● **Data for the task**
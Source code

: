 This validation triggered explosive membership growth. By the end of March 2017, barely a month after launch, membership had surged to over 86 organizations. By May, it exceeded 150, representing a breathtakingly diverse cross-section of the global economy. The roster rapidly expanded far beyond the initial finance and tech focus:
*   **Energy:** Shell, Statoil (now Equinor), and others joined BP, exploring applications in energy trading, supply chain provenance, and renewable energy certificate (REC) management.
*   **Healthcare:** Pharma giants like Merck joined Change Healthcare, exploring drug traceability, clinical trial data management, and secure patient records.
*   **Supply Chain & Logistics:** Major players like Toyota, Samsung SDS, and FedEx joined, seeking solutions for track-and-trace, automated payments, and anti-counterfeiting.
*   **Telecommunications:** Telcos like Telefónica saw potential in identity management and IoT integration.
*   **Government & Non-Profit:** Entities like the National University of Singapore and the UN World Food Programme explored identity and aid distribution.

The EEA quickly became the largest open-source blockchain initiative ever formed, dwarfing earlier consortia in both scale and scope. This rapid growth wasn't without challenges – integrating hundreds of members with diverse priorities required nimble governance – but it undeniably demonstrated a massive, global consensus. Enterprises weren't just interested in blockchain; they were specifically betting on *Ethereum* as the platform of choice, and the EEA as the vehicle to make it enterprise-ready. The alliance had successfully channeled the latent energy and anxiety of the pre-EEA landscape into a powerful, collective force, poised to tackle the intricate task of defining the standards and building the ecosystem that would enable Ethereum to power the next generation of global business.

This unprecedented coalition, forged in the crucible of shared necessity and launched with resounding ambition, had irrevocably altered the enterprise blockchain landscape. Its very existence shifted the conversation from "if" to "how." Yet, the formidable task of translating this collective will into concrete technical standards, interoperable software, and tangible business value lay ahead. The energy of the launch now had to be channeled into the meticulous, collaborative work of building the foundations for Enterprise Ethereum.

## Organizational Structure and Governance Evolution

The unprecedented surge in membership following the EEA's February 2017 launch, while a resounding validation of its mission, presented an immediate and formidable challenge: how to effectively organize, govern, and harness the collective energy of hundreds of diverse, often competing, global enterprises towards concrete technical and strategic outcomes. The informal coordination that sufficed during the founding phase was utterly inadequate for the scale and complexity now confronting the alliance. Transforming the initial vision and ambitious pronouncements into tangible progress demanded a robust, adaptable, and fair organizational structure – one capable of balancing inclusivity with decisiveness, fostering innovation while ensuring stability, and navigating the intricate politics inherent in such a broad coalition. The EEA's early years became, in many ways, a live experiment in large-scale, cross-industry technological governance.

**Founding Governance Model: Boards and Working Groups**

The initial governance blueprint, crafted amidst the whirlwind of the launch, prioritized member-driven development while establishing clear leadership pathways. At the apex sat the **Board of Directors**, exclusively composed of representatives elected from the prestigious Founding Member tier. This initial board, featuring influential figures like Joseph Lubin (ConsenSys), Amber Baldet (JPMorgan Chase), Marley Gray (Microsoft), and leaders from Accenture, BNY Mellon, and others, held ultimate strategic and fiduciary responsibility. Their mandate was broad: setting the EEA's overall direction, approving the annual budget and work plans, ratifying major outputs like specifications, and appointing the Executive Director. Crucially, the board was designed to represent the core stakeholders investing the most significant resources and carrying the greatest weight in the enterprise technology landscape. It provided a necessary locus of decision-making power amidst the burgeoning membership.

● **Brief**
From the entries above, return exactly the line containing "## Organizational Structure", the line containing "and Working Groups**", and all lines between, and nothing else.

● **Written solution**
## Organizational Structure and Governance Evolution

The unprecedented surge in membership following the EEA's February 2017 launch, while a resounding validation of its mission, presented an immediate and formidable challenge: how to effectively organize, govern, and harness the collective energy of hundreds of diverse, often competing, global enterprises towards concrete technical and strategic outcomes. The informal coordination that sufficed during the founding phase was utterly inadequate for the scale and complexity now confronting the alliance. Transforming the initial vision and ambitious pronouncements into tangible progress demanded a robust, adaptable, and fair organizational structure – one capable of balancing inclusivity with decisiveness, fostering innovation while ensuring stability, and navigating the intricate politics inherent in such a broad coalition. The EEA's early years became, in many ways, a live experiment in large-scale, cross-industry technological governance.

**Founding Governance Model: Boards and Working Groups**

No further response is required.